TASK INSTRUCTIONS
Extract each line of the records below that contains the word "documentclass".

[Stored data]
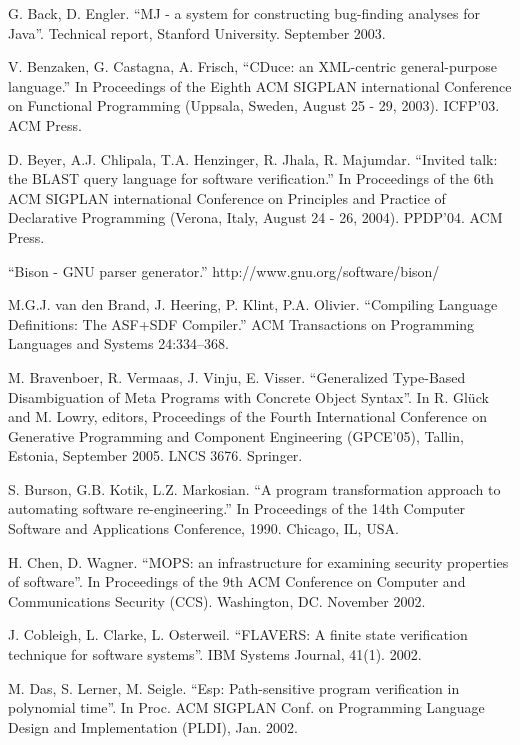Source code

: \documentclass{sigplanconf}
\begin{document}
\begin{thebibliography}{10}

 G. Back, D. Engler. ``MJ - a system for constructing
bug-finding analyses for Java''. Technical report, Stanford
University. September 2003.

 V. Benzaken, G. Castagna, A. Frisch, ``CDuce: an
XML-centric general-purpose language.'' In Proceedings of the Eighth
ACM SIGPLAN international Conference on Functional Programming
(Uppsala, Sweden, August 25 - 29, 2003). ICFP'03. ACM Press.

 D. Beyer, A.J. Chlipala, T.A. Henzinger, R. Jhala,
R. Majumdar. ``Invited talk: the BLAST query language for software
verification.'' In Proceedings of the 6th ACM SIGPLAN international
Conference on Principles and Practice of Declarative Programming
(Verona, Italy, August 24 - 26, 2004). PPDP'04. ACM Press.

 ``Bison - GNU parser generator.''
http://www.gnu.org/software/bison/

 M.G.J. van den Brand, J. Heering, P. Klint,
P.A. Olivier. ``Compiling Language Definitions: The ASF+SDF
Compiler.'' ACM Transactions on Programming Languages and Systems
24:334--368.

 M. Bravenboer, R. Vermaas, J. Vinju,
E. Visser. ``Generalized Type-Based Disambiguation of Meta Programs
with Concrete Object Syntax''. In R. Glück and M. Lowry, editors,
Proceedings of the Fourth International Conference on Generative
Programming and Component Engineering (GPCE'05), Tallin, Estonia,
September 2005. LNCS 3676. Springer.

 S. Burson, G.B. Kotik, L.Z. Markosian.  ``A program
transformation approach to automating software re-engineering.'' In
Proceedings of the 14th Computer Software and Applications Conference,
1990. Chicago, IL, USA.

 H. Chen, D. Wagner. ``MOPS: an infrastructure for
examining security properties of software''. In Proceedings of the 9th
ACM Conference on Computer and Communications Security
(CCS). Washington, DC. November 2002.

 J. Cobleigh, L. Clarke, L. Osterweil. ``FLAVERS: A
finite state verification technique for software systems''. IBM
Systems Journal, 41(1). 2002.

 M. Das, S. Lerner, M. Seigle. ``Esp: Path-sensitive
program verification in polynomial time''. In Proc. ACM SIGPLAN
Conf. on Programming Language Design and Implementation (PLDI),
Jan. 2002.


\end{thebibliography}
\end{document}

* * *

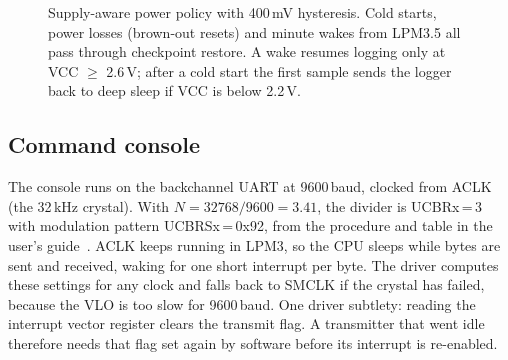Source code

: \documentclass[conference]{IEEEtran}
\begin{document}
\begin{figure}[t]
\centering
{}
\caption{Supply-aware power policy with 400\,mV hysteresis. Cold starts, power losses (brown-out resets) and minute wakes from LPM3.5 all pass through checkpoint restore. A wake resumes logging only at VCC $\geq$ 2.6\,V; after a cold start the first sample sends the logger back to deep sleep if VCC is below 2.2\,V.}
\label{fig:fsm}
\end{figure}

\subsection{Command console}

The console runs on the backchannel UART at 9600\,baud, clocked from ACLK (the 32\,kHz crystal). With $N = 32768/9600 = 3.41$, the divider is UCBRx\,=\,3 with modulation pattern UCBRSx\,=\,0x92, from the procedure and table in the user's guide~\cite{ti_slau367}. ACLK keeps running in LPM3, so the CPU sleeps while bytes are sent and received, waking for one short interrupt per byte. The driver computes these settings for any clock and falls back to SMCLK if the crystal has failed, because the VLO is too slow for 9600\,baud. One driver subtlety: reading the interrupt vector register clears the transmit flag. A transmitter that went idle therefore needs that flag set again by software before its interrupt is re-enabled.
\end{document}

RESULT
: \documentclass{sigplanconf}
: \documentclass[conference]{IEEEtran}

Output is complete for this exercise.